Disability Rights Nebraska's Public Policy Team worked hard to protect the rights of people with disabilities during the 105th Legislature's 2nd Session. In 2018, we continued our public policy advocacy by providing analyses and testimony on issues that affect the disability community.  We respond to “High-Priority” bills with testimony, personal contacts and education, and “Medium Priority” bills with letters, often in conjunction with other disability rights partners. View a complete list of our legislative priorities in 2018 to learn more about bills that might affect Nebraskans with disabilities. 

Learn more about Nebraska's legislative process or recap last year's session by visiting our  2017 Legislative Updates page.



Under LB739, the Nebraska Department of Correctional Services could not place a member of a vulnerable population in restrictive housing. Disability Rights Nebraska Public Policy Director, Brad Meurrens, testified in support of this bill and was quoted in this article. “It does not require much of a stretch to understand that solitary confinement could create additional or exacerbate underlying mental health conditions for persons who are in one or more of those vulnerable populations [outlined in the bill],” Meurrens said.

Over the years, the use of seclusion and restraint in schools across the United States has drawn plenty of attention. Federal data indicates more than 122,000 students nationwide were secluded or restrained in the 2015-2016 school year and students with disabilities represent 12% of the student population. Nationally, they represent 71% of students who were restrained and 66% of those students who were secluded. Recently, there has been movement at the federal level to better understand and reduce the use of restraint and seclusion. Locally, however, a Nebraska state senator has proposed a bill, Legislative Bill 147, that leans the opposite direction.

Michael Warner, a Disability Rights Nebraska Board Member, spoke against LB 147 at its hearing. “Students are in school to learn,” he said. “They should not be fearful of retaliation from a teacher because they got frustrated.”

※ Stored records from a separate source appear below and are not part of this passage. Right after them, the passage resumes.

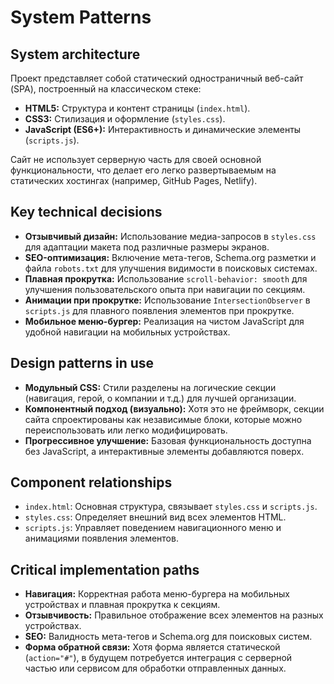 # System Patterns

## System architecture

Проект представляет собой статический одностраничный веб-сайт (SPA), построенный на классическом стеке:
*   **HTML5:** Структура и контент страницы (`index.html`).
*   **CSS3:** Стилизация и оформление (`styles.css`).
*   **JavaScript (ES6+):** Интерактивность и динамические элементы (`scripts.js`).

Сайт не использует серверную часть для своей основной функциональности, что делает его легко развертываемым на статических хостингах (например, GitHub Pages, Netlify).

## Key technical decisions

*   **Отзывчивый дизайн:** Использование медиа-запросов в `styles.css` для адаптации макета под различные размеры экранов.
*   **SEO-оптимизация:** Включение мета-тегов, Schema.org разметки и файла `robots.txt` для улучшения видимости в поисковых системах.
*   **Плавная прокрутка:** Использование `scroll-behavior: smooth` для улучшения пользовательского опыта при навигации по секциям.
*   **Анимации при прокрутке:** Использование `IntersectionObserver` в `scripts.js` для плавного появления элементов при прокрутке.
*   **Мобильное меню-бургер:** Реализация на чистом JavaScript для удобной навигации на мобильных устройствах.

## Design patterns in use

*   **Модульный CSS:** Стили разделены на логические секции (навигация, герой, о компании и т.д.) для лучшей организации.
*   **Компонентный подход (визуально):** Хотя это не фреймворк, секции сайта спроектированы как независимые блоки, которые можно переиспользовать или легко модифицировать.
*   **Прогрессивное улучшение:** Базовая функциональность доступна без JavaScript, а интерактивные элементы добавляются поверх.

## Component relationships

*   `index.html`: Основная структура, связывает `styles.css` и `scripts.js`.
*   `styles.css`: Определяет внешний вид всех элементов HTML.
*   `scripts.js`: Управляет поведением навигационного меню и анимациями появления элементов.

## Critical implementation paths

*   **Навигация:** Корректная работа меню-бургера на мобильных устройствах и плавная прокрутка к секциям.
*   **Отзывчивость:** Правильное отображение всех элементов на разных устройствах.
*   **SEO:** Валидность мета-тегов и Schema.org для поисковых систем.
*   **Форма обратной связи:** Хотя форма является статической (`action="#"`), в будущем потребуется интеграция с серверной частью или сервисом для обработки отправленных данных.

LB 247 was proposed by Sen. Kate Bolz "to establish provisions specific to the advance planning of mental health care." Disability Rights Nebraska's Public Policy Director, Brad Meurrens, testified in opposition to the bill, stating "We would like to see psychiatric advance directives in place in Nebraska. We just believe that this bill is not the vehicle at this time and issues need to be addressed in a broader discussion with a wider array of stakeholders."